In response to my previous questions, the national mission was mentioned. However, at our previous evidence session, the issue of an implementation gap between legislation, policy and strategy and what is being felt by people on the ground was raised. That has also been an area of interest for the people’s panel. Why do you think that there is a perceived implementation gap, and what is the Scottish Government doing about it?

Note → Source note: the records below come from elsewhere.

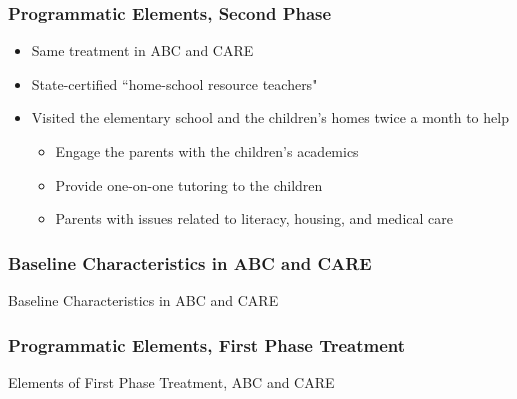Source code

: \documentclass[static]{JJH-Beamer}
\begin{document}

\begin{frame}
\frametitle{Programmatic Elements, Second Phase}\label{elements}
\begin{itemize}	
	\item Same treatment in ABC and CARE
	\item State-certified ``home-school resource teachers" 
	\item Visited the elementary school and the children's homes twice a month to help
		\begin{itemize}
			\item Engage the parents with the children's academics
			\item Provide one-on-one tutoring to the children
			\item Parents with issues related to literacy, housing, and medical care
		\end{itemize}
\end{itemize}
\hyperlink{first_phase}{}
\end{frame}


\begin{frame}
\frametitle{Baseline Characteristics in ABC and CARE}
\label{baseline_abccare}
	\begin{center}
	\begin{table}
	\caption{Baseline Characteristics in ABC and CARE}
	\scalebox{0.7}{}
	\end{table}
	\end{center}
\hyperlink{sample}{}
\end{frame}


\begin{frame}
\frametitle{Programmatic Elements, First Phase Treatment}
\label{first_phase}
	\begin{table}
		\caption{Elements of First Phase Treatment, ABC and CARE}
	\scalebox{0.55}{}
	\end{table}
\end{frame}

\end{document}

It is clear that we have work to do to build on the foundations that have been put in place by the national mission. We are looking to provide systematic change in the availability of services and the types of interventions that we make. As has been demonstrated today through the lines of questioning, the Government is supporting a variety of interventions, from the implementation of the MAT standards to safer consumption facilities, and from drug-testing facilities to residential rehab. There is a broad range of interventions at play, and those take time to build up.
I recognise that there might be a feeling or a perception that there is a disconnect, but I believe that we are making progress. I say that because of the interactions that I have had with families, who say that progress is being made.
We have more work to do—that is clear, and the perception that Ms Dowey narrated demonstrates that. We need to ensure that we deliver demonstrable change that is felt at a local level and by individuals and their families. That is certainly what our collective effort is geared towards across the Government, in partnership with local authorities, health and social care partnerships and alcohol drug partnerships, with those in the community and voluntary sector who are involved in this area, and with families and advocacy organisations.
Mr Foggo mentioned earlier that I had said that it was “buzzword bingo” today. I have not heard that phrase before, but I am sure that I will use it in the future.
As committees, we are interested in seeing action that ensures that we end up with improved results. It would be good to ensure that we do not simply talk about strategies but actually see them being implemented, so I would like to get more evidence on that.
On that point, I will bring the session to a close. I thank the cabinet secretary and his officials for a very interesting session.
I am aware that some of the issues that were covered this morning are of interest to the people’s panel, which has been mentioned throughout the session. I hope that this evidence session will inform some of the panel’s further deliberations during its final meeting, which will take place this weekend.
That completes the public part of our meeting.
10:45 Meeting continued in private until 11:23.